I cut my thoughts off abruptly, if only to keep myself from veering into a truly humiliating spiral, and glanced around the room. The girls had obviously only been here to drop their things off. Two bags sat on the two beds, still stuffed to bursting, and aside from a couple of cowboy hats on the side tables and a purse thrown on the table, there were no personal belongings in the room. I wondered at that. When people got to a hotel room they generally unpacked immediately, trying to make the place their own for the short time they’d be there. Trying to replicate something that looked like home.

At least that was what I did. I’d always assumed other people did the same thing. Enter a space and try to make it yours. Put your mark on it enough that when you walked in the room it embraced you with open arms.
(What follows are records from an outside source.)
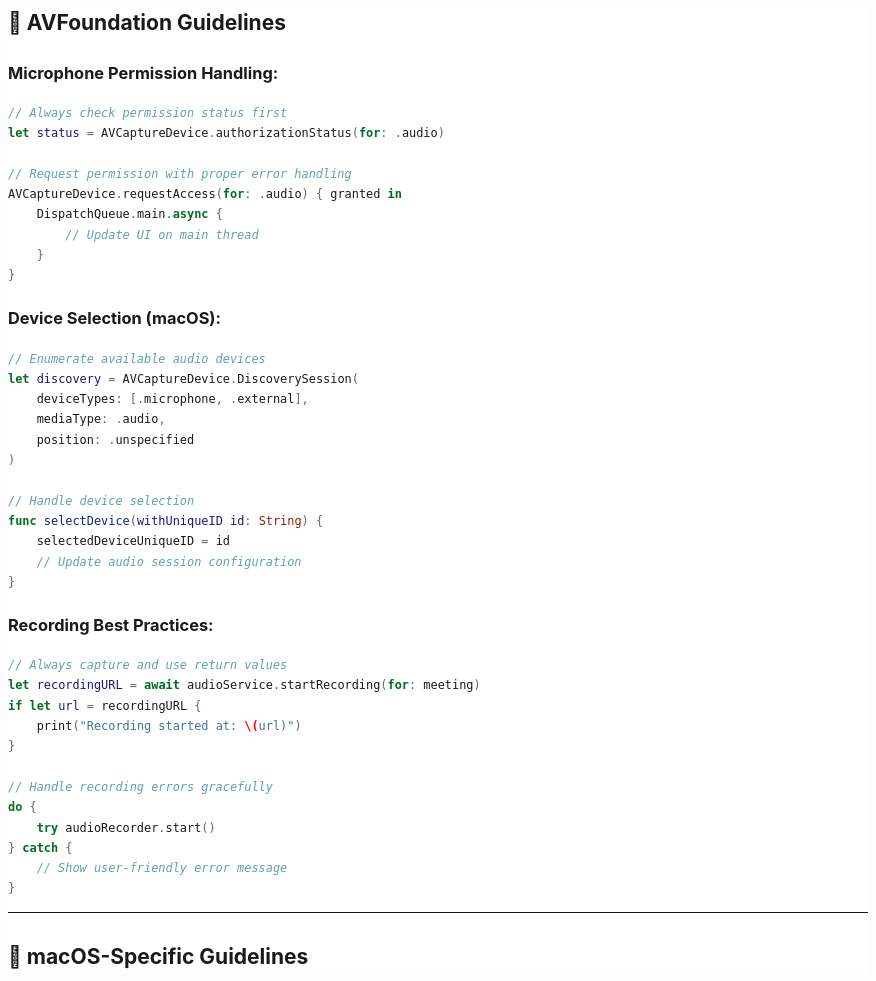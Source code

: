 
## 🎤 AVFoundation Guidelines

### Microphone Permission Handling:
```swift
// Always check permission status first
let status = AVCaptureDevice.authorizationStatus(for: .audio)

// Request permission with proper error handling
AVCaptureDevice.requestAccess(for: .audio) { granted in
    DispatchQueue.main.async {
        // Update UI on main thread
    }
}
```

### Device Selection (macOS):
```swift
// Enumerate available audio devices
let discovery = AVCaptureDevice.DiscoverySession(
    deviceTypes: [.microphone, .external],
    mediaType: .audio,
    position: .unspecified
)

// Handle device selection
func selectDevice(withUniqueID id: String) {
    selectedDeviceUniqueID = id
    // Update audio session configuration
}
```

### Recording Best Practices:
```swift
// Always capture and use return values
let recordingURL = await audioService.startRecording(for: meeting)
if let url = recordingURL {
    print("Recording started at: \(url)")
}

// Handle recording errors gracefully
do {
    try audioRecorder.start()
} catch {
    // Show user-friendly error message
}
```

---

## 🔧 macOS-Specific Guidelines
Make it familiar and comforting so that when you ran to it, trying to get away from the people outside?—

I cut that thought off as well. This room, with its girls who had probably been protected for their entire lives from anything that might try to do them harm, was no place to think about the bad things I’d run from in my life.

I returned to the question of what these girls were actually doing here—they hadn’t told me yet—and why they’d dropped their bags and run for food and drinks.

“So, what are you two doing in little old Bardstown?” I asked, eyeing the bags on the bed. “It doesn’t look like you’re packed for a long trip.”

And Bardstown wasn’t exactly a destination city. Sure, they had a thriving music scene here, which was why Olivia Johns and Connor Wheating had decided to start their tour here, but it was also a small town.

The other reason they’d decided to start here, if you asked me. Olivia and Connor had spent their first tour—the one they did with Atomic Records—stuck on their own in Missouri and playing from town to town trying to make enough money to get home to Nashville. At the time it had been a great publicity stunt, as far as the label was concerned, and a source of constant stress for Olivia and Connor. But it had also given them a taste for small-town performing, and when Avery Dawson’s label sent them out again, they’d insisted on at least some small towns so they could return to what they thought of as their performing roots.